Así que no era trigo? Como era en China, ¿no sería arroz? Si llega a ser Holanda, la habríamos puesto a recoger tulipanes y, de haber sido Jaén, la pobre no tendría más remedio que varear olivos. En la canallesca somos así. Por eso le agradezco de verdad su corrección y tomo nota. Yo, que puedo hacer transbordos de metro con los ojos cerrados, que distingo a simple vista un traje de Zara y uno cortado por un buen sastre, que intuyo de forma sobrenatural el instante en el que el semáforo va a cambiar a rojo… ¡tampoco distingo el trigo de la cebada, el maíz o la soja! En el campo, soy analfabeto, no veo nada. Para mí todo son árboles y pájaros, nada de estorninos y golondrinas o alcornoques y rododendros. Para mí el paisaje es como si estuviera escrito en jeroglíficos: no sé leerlo. Miro por la ventanilla del tren como miraría un libro un analfabeto: veo garabatos, curiosos signos, letras sueltas que no consigo unir para que formen palabras. A mí no me dice nada, no sé ni deletrear: ignoro qué rayos estoy viendo, no sé si un campo está recién arado, en barbecho o acaba de ser cosechado. Una ciudad, incluso desconocida, me parece legible; más allá de la M-30, en cambio, es como si la realidad estuviera escrita en chino o en lineal B.

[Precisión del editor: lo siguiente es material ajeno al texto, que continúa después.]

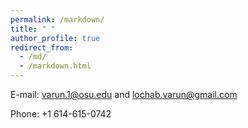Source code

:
```yaml
---
permalink: /markdown/
title: " "
author_profile: true
redirect_from: 
  - /md/
  - /markdown.html
---
```


E-mail: varun.1@osu.edu and lochab.varun@gmail.com

Phone: +1 614-615-0742
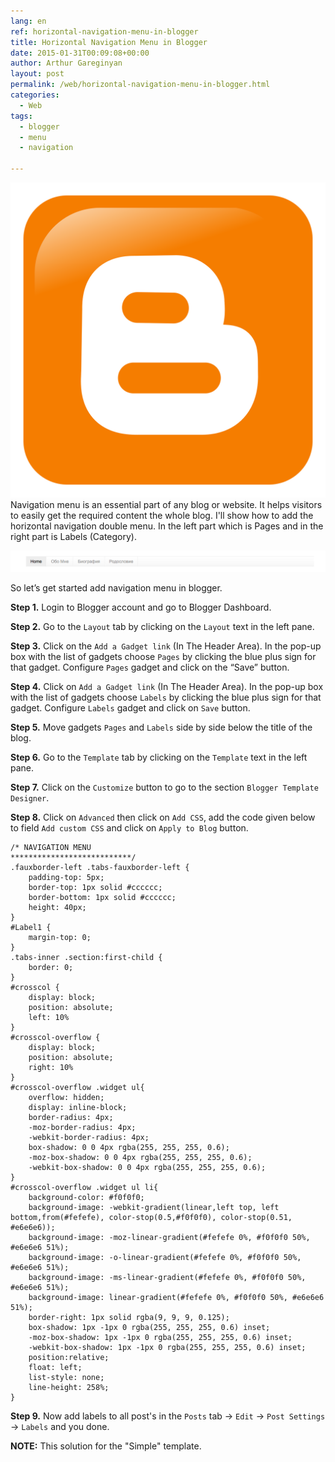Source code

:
 ```yaml
---
lang: en
ref: horizontal-navigation-menu-in-blogger
title: Horizontal Navigation Menu in Blogger
date: 2015-01-31T00:09:08+00:00
author: Arthur Gareginyan
layout: post
permalink: /web/horizontal-navigation-menu-in-blogger.html
categories:
  - Web
tags:
  - blogger
  - menu
  - navigation

---
```


![thumb](/images/thumbnail/blogger-logo.png)
Navigation menu is an essential part of any blog or website. It helps visitors to easily get the required content the whole blog.
I'll show how to add the horizontal navigation double menu. In the left part which is Pages and in the right part is Labels (Category).

![](/images/blogger-menu.png)

So let’s get started add navigation menu in blogger.

**Step 1.** Login to Blogger account and go to Blogger Dashboard.

**Step 2.** Go to the `Layout` tab by clicking on the `Layout` text in the left pane.

**Step 3.** Click on the `Add a Gadget link` (In The Header Area). In the pop-up box with the list of gadgets choose `Pages` by clicking the blue plus sign for that gadget. Configure `Pages` gadget and click on the “Save” button.

**Step 4.** Click on `Add a Gadget link` (In The Header Area). In the pop-up box with the list of gadgets choose `Labels` by clicking the blue plus sign for that gadget. Configure `Labels` gadget and click on `Save` button.

**Step 5.** Move gadgets `Pages` and `Labels` side by side below the title of the blog.

**Step 6.** Go to the `Template` tab by clicking on the `Template` text in the left pane.

**Step 7.** Click on the `Customize` button to go to the section `Blogger Template Designer`.

**Step 8.** Click on `Advanced` then click on `Add CSS`, add the code given below to field `Add custom CSS` and click on `Apply to Blog` button.

```
/* NAVIGATION MENU
***************************/
.fauxborder-left .tabs-fauxborder-left {
	padding-top: 5px;
	border-top: 1px solid #cccccc;
	border-bottom: 1px solid #cccccc;
	height: 40px;
}
#Label1 {
	margin-top: 0;
}
.tabs-inner .section:first-child {
	border: 0;
}
#crosscol {
	display: block;
	position: absolute;
	left: 10%
}
#crosscol-overflow {
	display: block;
	position: absolute;
	right: 10%
}
#crosscol-overflow .widget ul{
	overflow: hidden;
	display: inline-block;
	border-radius: 4px;
	-moz-border-radius: 4px;
	-webkit-border-radius: 4px;
	box-shadow: 0 0 4px rgba(255, 255, 255, 0.6);
	-moz-box-shadow: 0 0 4px rgba(255, 255, 255, 0.6);
	-webkit-box-shadow: 0 0 4px rgba(255, 255, 255, 0.6);
}
#crosscol-overflow .widget ul li{
	background-color: #f0f0f0;
	background-image: -webkit-gradient(linear,left top, left 	bottom,from(#fefefe), color-stop(0.5,#f0f0f0), color-stop(0.51, #e6e6e6));
	background-image: -moz-linear-gradient(#fefefe 0%, #f0f0f0 50%, #e6e6e6 51%);
	background-image: -o-linear-gradient(#fefefe 0%, #f0f0f0 50%, #e6e6e6 51%);
	background-image: -ms-linear-gradient(#fefefe 0%, #f0f0f0 50%, #e6e6e6 51%);
	background-image: linear-gradient(#fefefe 0%, #f0f0f0 50%, #e6e6e6 51%);
	border-right: 1px solid rgba(9, 9, 9, 0.125);
	box-shadow: 1px -1px 0 rgba(255, 255, 255, 0.6) inset;
	-moz-box-shadow: 1px -1px 0 rgba(255, 255, 255, 0.6) inset;
	-webkit-box-shadow: 1px -1px 0 rgba(255, 255, 255, 0.6) inset;
	position:relative;
	float: left;
	list-style: none;
	line-height: 258%;
}
```

**Step 9.** Now add labels to all post's in the `Posts` tab -> `Edit` -> `Post Settings` -> `Labels` and you done.

**NOTE:** This solution for the "Simple" template.
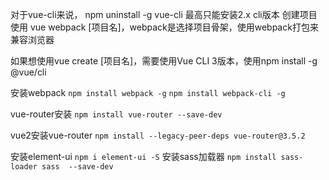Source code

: 对于vue-cli来说，
 npm uninstall -g vue-cli 最高只能安装2.x cli版本  创建项目使用
 vue webpack [项目名]，webpack是选择项目骨架，使用webpack打包来兼容浏览器
 
 如果想使用vue create [项目名]，需要使用Vue CLI 3版本，使用npm install -g @vue/cli
 
 安装webpack
 ```npm install webpack -g``` 
 ```npm install webpack-cli -g``` 
 
 vue-router安装
 ```npm install vue-router --save-dev```

vue2安装vue-router
```npm install --legacy-peer-deps vue-router@3.5.2```

安装element-ui
```npm i element-ui -S```
安装sass加载器
```npm install sass-loader sass  --save-dev ```
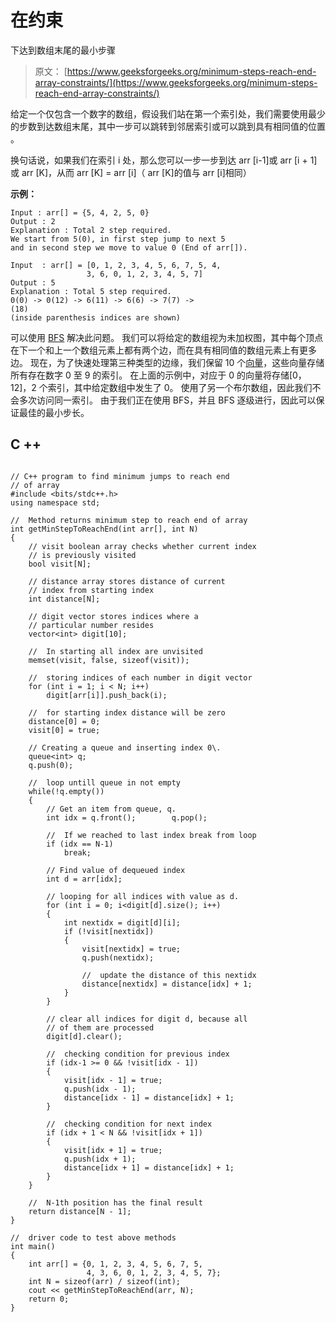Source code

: # 在约束

下达到数组末尾的最小步骤

> 原文： [https://www.geeksforgeeks.org/minimum-steps-reach-end-array-constraints/](https://www.geeksforgeeks.org/minimum-steps-reach-end-array-constraints/)

给定一个仅包含一个数字的数组，假设我们站在第一个索引处，我们需要使用最少的步数到达数组末尾，其中一步可以跳转到邻居索引或可以跳到具有相同值的位置 。

换句话说，如果我们在索引 i 处，那么您可以一步一步到达 arr [i-1]或 arr [i + 1]或 arr [K]，从而 arr [K] = arr [i]（ arr [K]的值与 arr [i]相同）

**示例：**

```
Input : arr[] = {5, 4, 2, 5, 0}
Output : 2
Explanation : Total 2 step required.
We start from 5(0), in first step jump to next 5 
and in second step we move to value 0 (End of arr[]).

Input  : arr[] = [0, 1, 2, 3, 4, 5, 6, 7, 5, 4,
                 3, 6, 0, 1, 2, 3, 4, 5, 7]
Output : 5
Explanation : Total 5 step required.
0(0) -> 0(12) -> 6(11) -> 6(6) -> 7(7) ->
(18)                                                          
(inside parenthesis indices are shown)

```

可以使用 [BFS](https://www.geeksforgeeks.org/breadth-first-traversal-for-a-graph/) 解决此问题。 我们可以将给定的数组视为未加权图，其中每个顶点在下一个和上一个数组元素上都有两个边，而在具有相同值的数组元素上有更多边。 现在，为了快速处理第三种类型的边缘，我们保留 10 个[向量](http://quiz.geeksforgeeks.org/vector-sequence-containers-the-c-standard-template-library-stl-set-1/)，这些向量存储所有存在数字 0 至 9 的索引。 在上面的示例中，对应于 0 的向量将存储[0，12]，2 个索引，其中给定数组中发生了 0。
使用了另一个布尔数组，因此我们不会多次访问同一索引。 由于我们正在使用 BFS，并且 BFS 逐级进行，因此可以保证最佳的最小步长。

## C ++

```

// C++ program to find minimum jumps to reach end 
// of array 
#include <bits/stdc++.h> 
using namespace std; 

//  Method returns minimum step to reach end of array 
int getMinStepToReachEnd(int arr[], int N) 
{ 
    // visit boolean array checks whether current index 
    // is previously visited 
    bool visit[N]; 

    // distance array stores distance of current 
    // index from starting index 
    int distance[N]; 

    // digit vector stores indices where a 
    // particular number resides 
    vector<int> digit[10]; 

    //  In starting all index are unvisited 
    memset(visit, false, sizeof(visit)); 

    //  storing indices of each number in digit vector 
    for (int i = 1; i < N; i++) 
        digit[arr[i]].push_back(i); 

    //  for starting index distance will be zero 
    distance[0] = 0; 
    visit[0] = true; 

    // Creating a queue and inserting index 0\. 
    queue<int> q; 
    q.push(0); 

    //  loop untill queue in not empty 
    while(!q.empty()) 
    { 
        // Get an item from queue, q. 
        int idx = q.front();        q.pop(); 

        //  If we reached to last index break from loop 
        if (idx == N-1) 
            break; 

        // Find value of dequeued index 
        int d = arr[idx]; 

        // looping for all indices with value as d. 
        for (int i = 0; i<digit[d].size(); i++) 
        { 
            int nextidx = digit[d][i]; 
            if (!visit[nextidx]) 
            { 
                visit[nextidx] = true; 
                q.push(nextidx); 

                //  update the distance of this nextidx 
                distance[nextidx] = distance[idx] + 1; 
            } 
        } 

        // clear all indices for digit d, because all 
        // of them are processed 
        digit[d].clear(); 

        //  checking condition for previous index 
        if (idx-1 >= 0 && !visit[idx - 1]) 
        { 
            visit[idx - 1] = true; 
            q.push(idx - 1); 
            distance[idx - 1] = distance[idx] + 1; 
        } 

        //  checking condition for next index 
        if (idx + 1 < N && !visit[idx + 1]) 
        { 
            visit[idx + 1] = true; 
            q.push(idx + 1); 
            distance[idx + 1] = distance[idx] + 1; 
        } 
    } 

    //  N-1th position has the final result 
    return distance[N - 1]; 
} 

//  driver code to test above methods 
int main() 
{ 
    int arr[] = {0, 1, 2, 3, 4, 5, 6, 7, 5, 
                 4, 3, 6, 0, 1, 2, 3, 4, 5, 7}; 
    int N = sizeof(arr) / sizeof(int); 
    cout << getMinStepToReachEnd(arr, N); 
    return 0; 
} 

```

En cualquier ciudad del mundo me oriento y, si en una novela leo una descripción urbana, me la imagino sin esfuerzo. Cuando leo páginas de Benet llenas de términos geológicos, capítulos de Delibes repletos de sabiduría ornitológica o esas parrafadas de Muñoz Molina en las que aparecen múltiples aperos de labranza, acabo pensando en mis cosas, porque no consigo ver nada. Distingo masas borrosas, un monte, un pájaro, una especie de azadón, como quien se olvidó las gafas y ya solo ve manchas de color.

Este analfabetismo lo vivo como una grave y vergonzosa mutilación. Hace casi veinte años publiqué un libro en el que hablaba de unas granjas-escuela para novelistas; allí podrían aprender a hacer descripciones (o pies de foto). Me gustaría que existieran y fuera obligatoria la asistencia (también para periodistas). Antes de que nos quedemos todos ciegos, deberíamos hacer ese esfuerzo por aprender a leer la naturaleza. Gracias por ayudar.